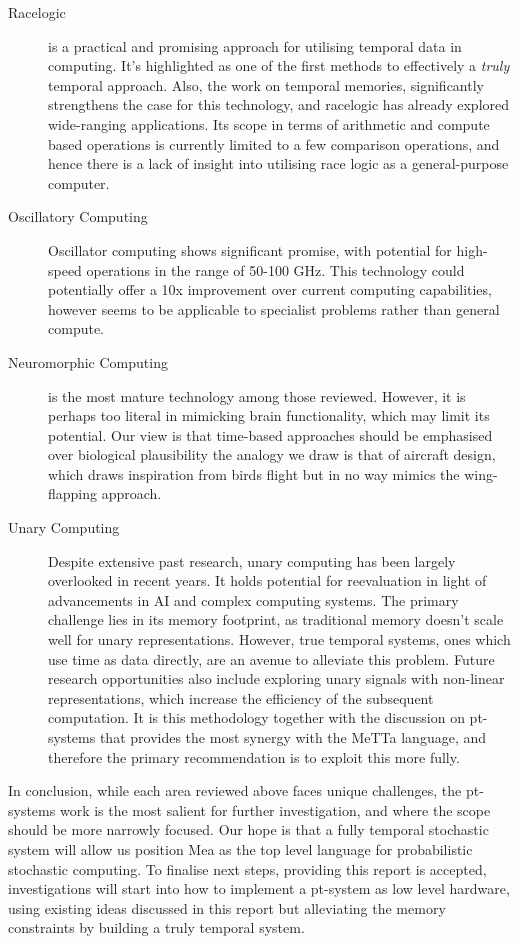 \documentclass{article}
\begin{document}
\begin{description}

	\item[Racelogic] is a practical and promising approach for utilising temporal data in computing. It's highlighted as one of the first methods to effectively a \textit{truly} temporal approach. Also, the work on temporal memories, significantly strengthens the case for this technology, and racelogic has already explored wide-ranging applications. Its scope in terms of arithmetic and compute based operations is currently limited to a few comparison operations, and hence there is a lack of insight into utilising race logic as a general-purpose computer.


	\item[Oscillatory Computing] Oscillator computing shows significant promise, with potential for high-speed operations in the range of 50-100 GHz. This technology could potentially offer a 10x improvement over current computing capabilities, however seems to be applicable to specialist problems rather than general compute.

	\item[Neuromorphic Computing] is the most mature technology among those reviewed. However, it is perhaps too literal in mimicking brain functionality, which may limit its potential. Our view is that time-based approaches should be emphasised over biological plausibility the analogy we draw is that of aircraft design, which draws inspiration from birds flight but in no way mimics the wing-flapping approach.


	\item[Unary Computing] Despite extensive past research, unary computing has been largely overlooked in recent years. It holds potential for reevaluation in light of advancements in AI and complex computing systems. The primary challenge lies in its memory footprint, as traditional memory doesn't scale well for unary representations. However, true temporal systems, ones which use time as data directly, are an avenue to alleviate this problem. Future research opportunities also include exploring unary signals with non-linear representations, which increase the efficiency of the subsequent computation. It is this methodology together with the discussion on pt-systems that provides the most synergy with the MeTTa language, and therefore the primary recommendation is to exploit this more fully.
\end{description}

In conclusion, while each area reviewed above faces unique challenges, the pt-systems work is the most salient for further investigation, and where the scope should be more narrowly focused. Our hope is that a fully temporal stochastic system will allow us position Mea as the  top level language for probabilistic stochastic computing. 
To finalise next steps, providing this report is accepted, investigations will start into how to implement a pt-system as low level hardware, using existing ideas discussed in this report but alleviating the memory constraints by building a truly temporal system.  




\end{document}
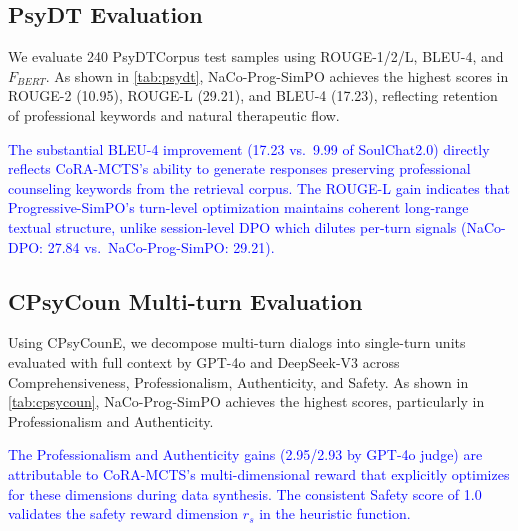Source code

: \documentclass[lettersize,journal]{IEEEtran}
\newcommand{\blue}[1]{\textcolor{blue}{#1}}
\begin{document}
\subsection{PsyDT Evaluation}
We evaluate 240 PsyDTCorpus test samples using ROUGE-1/2/L, BLEU-4, and $F_{BERT}$. As shown in \cref{tab:psydt}, NaCo-Prog-SimPO achieves the highest scores in ROUGE-2 (10.95), ROUGE-L (29.21), and BLEU-4 (17.23), reflecting retention of professional keywords and natural therapeutic flow.

\blue{The substantial BLEU-4 improvement (17.23 vs.\ 9.99 of SoulChat2.0) directly reflects CoRA-MCTS's ability to generate responses preserving professional counseling keywords from the retrieval corpus. The ROUGE-L gain indicates that Progressive-SimPO's turn-level optimization maintains coherent long-range textual structure, unlike session-level DPO which dilutes per-turn signals (NaCo-DPO: 27.84 vs.\ NaCo-Prog-SimPO: 29.21).}

\subsection{CPsyCoun Multi-turn Evaluation}
Using CPsyCounE, we decompose multi-turn dialogs into single-turn units evaluated with full context by GPT-4o and DeepSeek-V3 across Comprehensiveness, Professionalism, Authenticity, and Safety. As shown in \cref{tab:cpsycoun}, NaCo-Prog-SimPO achieves the highest scores, particularly in Professionalism and Authenticity.

\blue{The Professionalism and Authenticity gains (2.95/2.93 by GPT-4o judge) are attributable to CoRA-MCTS's multi-dimensional reward that explicitly optimizes for these dimensions during data synthesis. The consistent Safety score of 1.0 validates the safety reward dimension $r_s$ in the heuristic function.}
\end{document}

■ Try it
Copy out every entry above exactly. Leave the pictures out.

■ Exercise response
 \documentclass{article}
\begin{document}
\begin{description}

	\item[Racelogic] is a practical and promising approach for utilising temporal data in computing. It's highlighted as one of the first methods to effectively a \textit{truly} temporal approach. Also, the work on temporal memories, significantly strengthens the case for this technology, and racelogic has already explored wide-ranging applications. Its scope in terms of arithmetic and compute based operations is currently limited to a few comparison operations, and hence there is a lack of insight into utilising race logic as a general-purpose computer.


	\item[Oscillatory Computing] Oscillator computing shows significant promise, with potential for high-speed operations in the range of 50-100 GHz. This technology could potentially offer a 10x improvement over current computing capabilities, however seems to be applicable to specialist problems rather than general compute.

	\item[Neuromorphic Computing] is the most mature technology among those reviewed. However, it is perhaps too literal in mimicking brain functionality, which may limit its potential. Our view is that time-based approaches should be emphasised over biological plausibility the analogy we draw is that of aircraft design, which draws inspiration from birds flight but in no way mimics the wing-flapping approach.


	\item[Unary Computing] Despite extensive past research, unary computing has been largely overlooked in recent years. It holds potential for reevaluation in light of advancements in AI and complex computing systems. The primary challenge lies in its memory footprint, as traditional memory doesn't scale well for unary representations. However, true temporal systems, ones which use time as data directly, are an avenue to alleviate this problem. Future research opportunities also include exploring unary signals with non-linear representations, which increase the efficiency of the subsequent computation. It is this methodology together with the discussion on pt-systems that provides the most synergy with the MeTTa language, and therefore the primary recommendation is to exploit this more fully.
\end{description}

In conclusion, while each area reviewed above faces unique challenges, the pt-systems work is the most salient for further investigation, and where the scope should be more narrowly focused. Our hope is that a fully temporal stochastic system will allow us position Mea as the  top level language for probabilistic stochastic computing. 
To finalise next steps, providing this report is accepted, investigations will start into how to implement a pt-system as low level hardware, using existing ideas discussed in this report but alleviating the memory constraints by building a truly temporal system.  




\end{document}
Source code

: \documentclass[lettersize,journal]{IEEEtran}
\newcommand{\blue}[1]{\textcolor{blue}{#1}}
\begin{document}
\subsection{PsyDT Evaluation}
We evaluate 240 PsyDTCorpus test samples using ROUGE-1/2/L, BLEU-4, and $F_{BERT}$. As shown in \cref{tab:psydt}, NaCo-Prog-SimPO achieves the highest scores in ROUGE-2 (10.95), ROUGE-L (29.21), and BLEU-4 (17.23), reflecting retention of professional keywords and natural therapeutic flow.

\blue{The substantial BLEU-4 improvement (17.23 vs.\ 9.99 of SoulChat2.0) directly reflects CoRA-MCTS's ability to generate responses preserving professional counseling keywords from the retrieval corpus. The ROUGE-L gain indicates that Progressive-SimPO's turn-level optimization maintains coherent long-range textual structure, unlike session-level DPO which dilutes per-turn signals (NaCo-DPO: 27.84 vs.\ NaCo-Prog-SimPO: 29.21).}

\subsection{CPsyCoun Multi-turn Evaluation}
Using CPsyCounE, we decompose multi-turn dialogs into single-turn units evaluated with full context by GPT-4o and DeepSeek-V3 across Comprehensiveness, Professionalism, Authenticity, and Safety. As shown in \cref{tab:cpsycoun}, NaCo-Prog-SimPO achieves the highest scores, particularly in Professionalism and Authenticity.

\blue{The Professionalism and Authenticity gains (2.95/2.93 by GPT-4o judge) are attributable to CoRA-MCTS's multi-dimensional reward that explicitly optimizes for these dimensions during data synthesis. The consistent Safety score of 1.0 validates the safety reward dimension $r_s$ in the heuristic function.}
\end{document}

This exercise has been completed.